I took a deep breath, because now I wanted to get the whole horrible story off my chest, but Mother and Salme wouldn’t let me. For a while they debated why anyone would need to breed a louse the size of a goat, and whether such a louse would be dangerous to humans, and whether Salme dared to go out in the forest at all.
“What can it do to you?” wondered Mother. “You can shout at it, or hit it with a pinecone. That’ll send it running.”
“You don’t know anything,” snorted Salme. “An animal like that wouldn’t be afraid of anything. Only an ape could invent such a stupid thing. But just you wait—I’ll tell Mõmmi about this louse, and Mõmmi will break it to pieces.”
“Who’s Mõmmi?” asked Mother, her voice now becoming icy and wary, because it wasn’t hard to guess what sort of animal was hidden by that very ursine name. “It’s a bear,” replied Salme reluctantly. She realized that she’d said too much, but now it was too late to bite her lip.
“How do you know him?” demanded Mother, and to my dismay I understood that now the conversation was taking a whole different direction, and it would be very difficult for me to come out with my own worries. Bears were a sore point with Mother, and if she feared one thing in this world, it was that her daughter would follow her bad example.
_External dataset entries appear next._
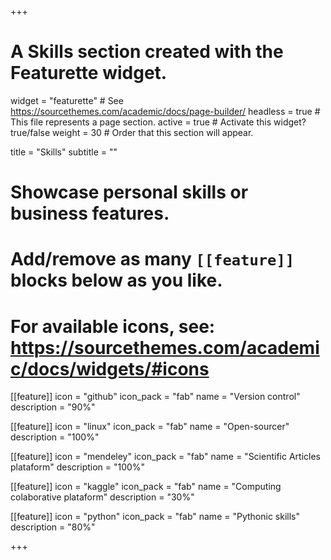 +++
# A Skills section created with the Featurette widget.
widget = "featurette"  # See https://sourcethemes.com/academic/docs/page-builder/
headless = true  # This file represents a page section.
active = true  # Activate this widget? true/false
weight = 30  # Order that this section will appear.

title = "Skills"
subtitle = ""

# Showcase personal skills or business features.
# 
# Add/remove as many `[[feature]]` blocks below as you like.
# 
# For available icons, see: https://sourcethemes.com/academic/docs/widgets/#icons

[[feature]]
  icon = "github"
  icon_pack = "fab"
  name = "Version control"
  description = "90%"
  
[[feature]]
  icon = "linux"
  icon_pack = "fab"
  name = "Open-sourcer"
  description = "100%"  
  
[[feature]]
  icon = "mendeley"
  icon_pack = "fab"
  name = "Scientific Articles plataform"
  description = "100%"

[[feature]]
  icon = "kaggle"
  icon_pack = "fab"
  name = "Computing colaborative plataform"
  description = "30%"

[[feature]]
  icon = "python"
  icon_pack = "fab"
  name = "Pythonic skills"
  description = "80%"

+++
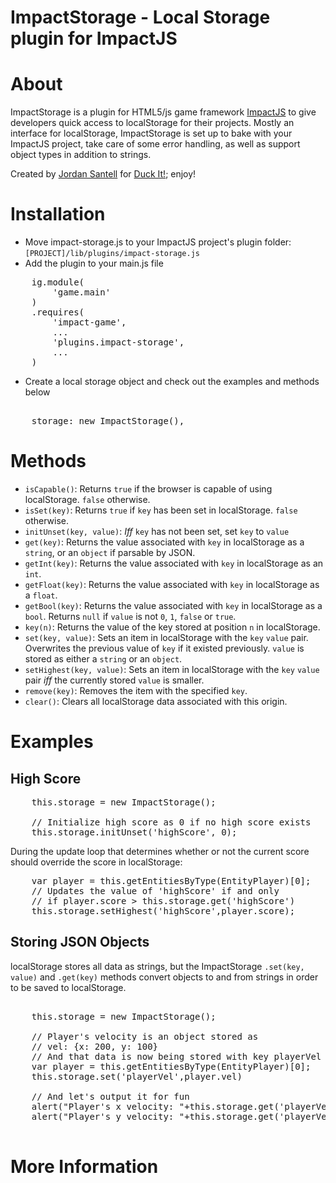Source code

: ImpactStorage - Local Storage plugin for ImpactJS
=================================================

# About

ImpactStorage is a plugin for HTML5/js game framework [ImpactJS](http://www.impactjs.com) to give developers quick access to localStorage for their projects. Mostly an interface for localStorage, ImpactStorage is set up to bake with your ImpactJS project, take care of some error handling, as well as support object types in addition to strings.

Created by [Jordan Santell](http://www.jsantell.com) for [Duck It!](http://www.spacewhalestudios.com/duckit/); enjoy!

# Installation

* Move impact-storage.js to your ImpactJS project's plugin folder: ``[PROJECT]/lib/plugins/impact-storage.js``
* Add the plugin to your main.js file
<pre>
    ig.module(
        'game.main'
    )
    .requires(
        'impact-game',
        ...
        'plugins.impact-storage',
        ...
    )
</pre>
* Create a local storage object and check out the examples and methods below
<pre> 
    storage: new ImpactStorage(),
</pre>


# Methods

* ``isCapable()``: Returns ``true`` if the browser is capable of using localStorage. ``false`` otherwise.
* ``isSet(key)``: Returns ``true`` if ``key`` has been set in localStorage. ``false`` otherwise.
* ``initUnset(key, value)``: *Iff* ``key`` has not been set, set ``key`` to ``value``
* ``get(key)``: Returns the value associated with ``key`` in localStorage as a ``string``, or an ``object`` if parsable by JSON.
* ``getInt(key)``: Returns the value associated with ``key`` in localStorage as an ``int``.
* ``getFloat(key)``: Returns the value associated with ``key`` in localStorage as a ``float``.
* ``getBool(key)``: Returns the value associated with ``key`` in localStorage as a ``bool``. Returns ``null`` if ``value`` is not ``0``, ``1``, ``false`` or ``true``.
* ``key(n)``: Returns the value of the key stored at position ``n`` in localStorage.
* ``set(key, value)``: Sets an item in localStorage with the ``key`` ``value`` pair. Overwrites the previous value of ``key`` if it existed previously. ``value`` is stored as either a ``string`` or an ``object``.
* ``setHighest(key, value)``: Sets an item in localStorage with the ``key`` ``value`` pair *iff* the currently stored ``value`` is smaller.
* ``remove(key)``: Removes the item with the specified ``key``.
* ``clear()``: Clears all localStorage data associated with this origin.


# Examples

## High Score

<pre>
    this.storage = new ImpactStorage();

    // Initialize high score as 0 if no high score exists
    this.storage.initUnset('highScore', 0);
</pre>
During the update loop that determines whether or not the current score should override the score in localStorage:
<pre>
    var player = this.getEntitiesByType(EntityPlayer)[0];
    // Updates the value of 'highScore' if and only
    // if player.score > this.storage.get('highScore')
    this.storage.setHighest('highScore',player.score); 
</pre>

## Storing JSON Objects

localStorage stores all data as strings, but the ImpactStorage ``.set(key, value)`` and ``.get(key)`` methods convert objects to and from strings  in order to be saved to localStorage.
<pre>

    this.storage = new ImpactStorage();

    // Player's velocity is an object stored as
    // vel: {x: 200, y: 100}
    // And that data is now being stored with key playerVel in localStorage
    var player = this.getEntitiesByType(EntityPlayer)[0];
    this.storage.set('playerVel',player.vel)

    // And let's output it for fun
    alert("Player's x velocity: "+this.storage.get('playerVel').x);
    alert("Player's y velocity: "+this.storage.get('playerVel').y);

</pre>

# More Information

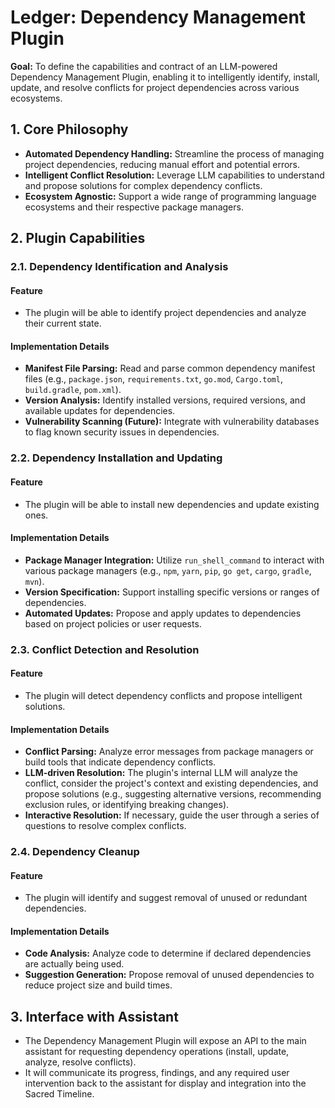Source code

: # Ledger: Dependency Management Plugin

**Goal:** To define the capabilities and contract of an LLM-powered Dependency Management Plugin, enabling it to intelligently identify, install, update, and resolve conflicts for project dependencies across various ecosystems.

## 1. Core Philosophy

-   **Automated Dependency Handling:** Streamline the process of managing project dependencies, reducing manual effort and potential errors.
-   **Intelligent Conflict Resolution:** Leverage LLM capabilities to understand and propose solutions for complex dependency conflicts.
-   **Ecosystem Agnostic:** Support a wide range of programming language ecosystems and their respective package managers.

## 2. Plugin Capabilities

### 2.1. Dependency Identification and Analysis

#### Feature

-   The plugin will be able to identify project dependencies and analyze their current state.

#### Implementation Details

-   **Manifest File Parsing:** Read and parse common dependency manifest files (e.g., `package.json`, `requirements.txt`, `go.mod`, `Cargo.toml`, `build.gradle`, `pom.xml`).
-   **Version Analysis:** Identify installed versions, required versions, and available updates for dependencies.
-   **Vulnerability Scanning (Future):** Integrate with vulnerability databases to flag known security issues in dependencies.

### 2.2. Dependency Installation and Updating

#### Feature

-   The plugin will be able to install new dependencies and update existing ones.

#### Implementation Details

-   **Package Manager Integration:** Utilize `run_shell_command` to interact with various package managers (e.g., `npm`, `yarn`, `pip`, `go get`, `cargo`, `gradle`, `mvn`).
-   **Version Specification:** Support installing specific versions or ranges of dependencies.
-   **Automated Updates:** Propose and apply updates to dependencies based on project policies or user requests.

### 2.3. Conflict Detection and Resolution

#### Feature

-   The plugin will detect dependency conflicts and propose intelligent solutions.

#### Implementation Details

-   **Conflict Parsing:** Analyze error messages from package managers or build tools that indicate dependency conflicts.
-   **LLM-driven Resolution:** The plugin's internal LLM will analyze the conflict, consider the project's context and existing dependencies, and propose solutions (e.g., suggesting alternative versions, recommending exclusion rules, or identifying breaking changes).
-   **Interactive Resolution:** If necessary, guide the user through a series of questions to resolve complex conflicts.

### 2.4. Dependency Cleanup

#### Feature

-   The plugin will identify and suggest removal of unused or redundant dependencies.

#### Implementation Details

-   **Code Analysis:** Analyze code to determine if declared dependencies are actually being used.
-   **Suggestion Generation:** Propose removal of unused dependencies to reduce project size and build times.

## 3. Interface with Assistant

-   The Dependency Management Plugin will expose an API to the main assistant for requesting dependency operations (install, update, analyze, resolve conflicts).
-   It will communicate its progress, findings, and any required user intervention back to the assistant for display and integration into the Sacred Timeline.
“I saw him one day in the forest,” said Salme. “We don’t really know each other; we’ve just seen each other a couple of times. Mother, don’t go on about it! I know you don’t like any bear, but Mõmmi’s very friendly, and actually I’m not going out with him. We just say hello when we meet.”
“Salme, you’re too young to be carrying on with bears!” said Mother, and sat with a frightened look on her face, as if lightning had just struck the roof of her shack and set fire to the whole place.